▶ Work instructions
Write out the entries below exactly as they stand. Skip every image.

Start of Data for review

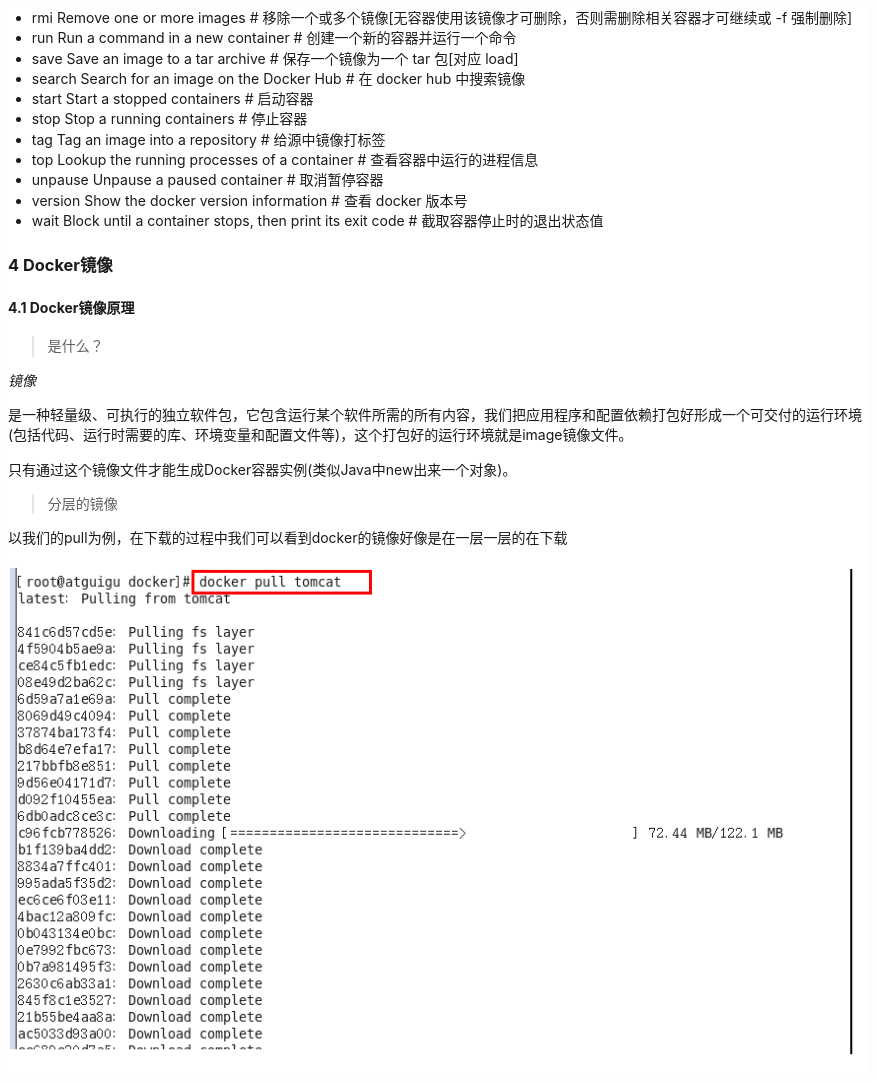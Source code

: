 - rmi    Remove one or more images    # 移除一个或多个镜像[无容器使用该镜像才可删除，否则需删除相关容器才可继续或 -f 强制删除]
- run    Run a command in a new container    # 创建一个新的容器并运行一个命令
- save    Save an image to a tar archive    # 保存一个镜像为一个 tar 包[对应 load]
- search    Search for an image on the Docker Hub    # 在 docker hub 中搜索镜像
- start    Start a stopped containers    # 启动容器
- stop    Stop a running containers    # 停止容器
- tag    Tag an image into a repository    # 给源中镜像打标签
- top    Lookup the running processes of a container    # 查看容器中运行的进程信息
- unpause    Unpause a paused container    # 取消暂停容器
- version    Show the docker version information    # 查看 docker 版本号
- wait    Block until a container stops, then print its exit code    # 截取容器停止时的退出状态值



### 4 Docker镜像

#### 4.1 Docker镜像原理

> 是什么？

*镜像*

是一种轻量级、可执行的独立软件包，它包含运行某个软件所需的所有内容，我们把应用程序和配置依赖打包好形成一个可交付的运行环境(包括代码、运行时需要的库、环境变量和配置文件等)，这个打包好的运行环境就是image镜像文件。

只有通过这个镜像文件才能生成Docker容器实例(类似Java中new出来一个对象)。

> 分层的镜像

以我们的pull为例，在下载的过程中我们可以看到docker的镜像好像是在一层一层的在下载

![image-20221205191434256](07-docker.assets/image-20221205191434256.png)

End of Data for review

▶ Solution to the problem
Source code

: - rmi    Remove one or more images    # 移除一个或多个镜像[无容器使用该镜像才可删除，否则需删除相关容器才可继续或 -f 强制删除]
- run    Run a command in a new container    # 创建一个新的容器并运行一个命令
- save    Save an image to a tar archive    # 保存一个镜像为一个 tar 包[对应 load]
- search    Search for an image on the Docker Hub    # 在 docker hub 中搜索镜像
- start    Start a stopped containers    # 启动容器
- stop    Stop a running containers    # 停止容器
- tag    Tag an image into a repository    # 给源中镜像打标签
- top    Lookup the running processes of a container    # 查看容器中运行的进程信息
- unpause    Unpause a paused container    # 取消暂停容器
- version    Show the docker version information    # 查看 docker 版本号
- wait    Block until a container stops, then print its exit code    # 截取容器停止时的退出状态值



### 4 Docker镜像

#### 4.1 Docker镜像原理

> 是什么？

*镜像*

是一种轻量级、可执行的独立软件包，它包含运行某个软件所需的所有内容，我们把应用程序和配置依赖打包好形成一个可交付的运行环境(包括代码、运行时需要的库、环境变量和配置文件等)，这个打包好的运行环境就是image镜像文件。

只有通过这个镜像文件才能生成Docker容器实例(类似Java中new出来一个对象)。

> 分层的镜像

以我们的pull为例，在下载的过程中我们可以看到docker的镜像好像是在一层一层的在下载

![image-20221205191434256](07-docker.assets/image-20221205191434256.png)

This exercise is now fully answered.